Banana Fruitcake Recipe - Cooking Index
3/4 cup | 148g / 5.2oz | Butter |
2 cups | 320g / 11oz | Brown sugar |
4 | Eggs | |
2 1/2 cups | 156g / 5.5oz | All-purpose flour |
1 cup | 146g / 5.1oz | Walnuts - chopped |
3 cups | 711ml | Candied fruit |
2 cups | 292g / 10oz | Dates - chopped |
1 tablespoon | 15ml | Orange juice |
1 teaspoon | 5ml | Orange rind - grated |
1/2 teaspoon | 2.5ml | Orange extract |
1 teaspoon | 5ml | Baking powder |
1 teaspoon | 5ml | Baking soda |
1 teaspoon | 5ml | Salt |
1/4 teaspoon | 1.3ml | Ground nutmeg |
1/4 teaspoon | 1.3ml | Ground cloves |
1 teaspoon | 5ml | Ground cinnamon |
1 1/2 cups | 355ml | Bananas - mashed |
Prepare two 2 Litre (9" x 5") loaf pans. Preheat oven to 300F.

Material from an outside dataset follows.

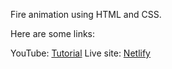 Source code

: Fire animation using HTML and CSS.

Here are some links:

YouTube: [Tutorial](https://www.youtube.com/watch?v=FbChgmBVxtw)
Live site: [Netlify](https://glistening-cajeta-614e01.netlify.app)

In a large bowl combine the fruit, dates, pineapple and walnuts. Dredge them with 1/4 cup of the flour. Sift the remaining flour together with the baking powder, baking soda, salt, cinnamon, nutmeg and cloves. Set aside.
Cream the butter, add the sugar and beat until the mixture is light and fluffy. Beat in the eggs, one at a time. Beat in the orange rind, orange juice and orange extract.

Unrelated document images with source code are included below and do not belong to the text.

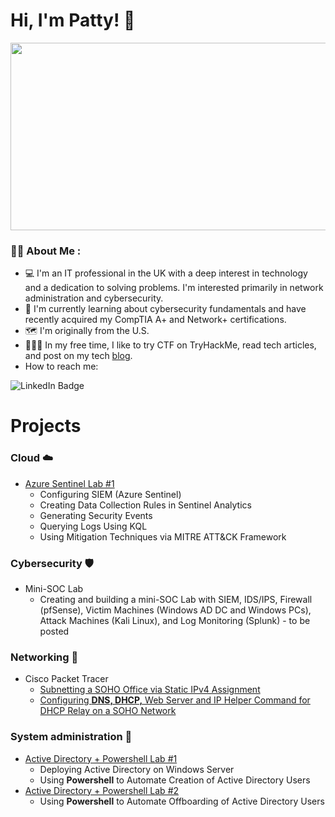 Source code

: # Hi, I'm Patty! :wave:

<div align="center">
  <img src="https://media.giphy.com/media/v1.Y2lkPTc5MGI3NjExMXNmZW11Ym1jY295enE4NW83MmhrdjA1cnc5eWo2NGo5d2s0Yng0YSZlcD12MV9pbnRlcm5hbF9naWZfYnlfaWQmY3Q9Zw/HqWU6NTLNLzg2Qf5rH/giphy.gif" width="600" height="300"/>
</div>

### :woman_technologist: About Me :
- :computer: I'm an IT professional in the UK with a deep interest in technology and a dedication to solving problems. I'm interested primarily in network administration and cybersecurity.
- :open_book: I'm currently learning about cybersecurity fundamentals and have recently acquired my CompTIA A+ and Network+ certifications.
- :world_map: I'm originally from the U.S.
- :superhero_woman::triangular_flag_on_post: In my free time, I like to try CTF on TryHackMe, read tech articles, and post on my tech [blog](https://www.blurock.tech/).
- How to reach me:
<img src="https://img.shields.io/badge/LinkedIn-blue?style=for-the-badge&logo=linkedin&logoColor=white" alt="LinkedIn Badge"/>


# Projects 

### **Cloud :cloud:**
- [Azure Sentinel Lab #1](https://github.com/pattytechuk/Sentinel1)
  - Configuring SIEM (Azure Sentinel)
  - Creating Data Collection Rules in Sentinel Analytics
  - Generating Security Events
  - Querying Logs Using KQL
  - Using Mitigation Techniques via MITRE ATT&CK Framework

### **Cybersecurity :shield:**
- Mini-SOC Lab
  - Creating and building a mini-SOC Lab with SIEM, IDS/IPS, Firewall (pfSense), Victim Machines (Windows AD DC and Windows PCs), Attack Machines (Kali Linux), and Log Monitoring (Splunk) - to be posted

### **Networking :satellite:**
- Cisco Packet Tracer
  - [Subnetting a SOHO Office via Static IPv4 Assignment](https://github.com/pattytechuk/CPT-Small-SOHO-Network)
  - [Configuring **DNS, DHCP,** Web Server and IP Helper Command for DHCP Relay on a SOHO Network](https://github.com/pattytechuk/CPT-DNSDHCP)
 
### **System administration :wrench:**
- [Active Directory + Powershell Lab #1](https://github.com/pattytechuk/Powershell1)
  - Deploying Active Directory on Windows Server
  - Using **Powershell** to Automate Creation of Active Directory Users
- [Active Directory + Powershell Lab #2](https://github.com/pattytechuk/Powershell2)
  - Using **Powershell** to Automate Offboarding of Active Directory Users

Mash the bananas with a fork. (A food processor will tend to liquefy the bananas and this will change the texture of the cake.) Alternately stir the bananas and the flour mixture into the creamed mixture. Stir in the floured fruit and nuts.
Turn into the prepared pans and bake for 2 hours and 15 minutes, or until a skewer inserted into the middle of each cake comes out clean. Cool in the pans for 20 minutes, then turn out onto racks.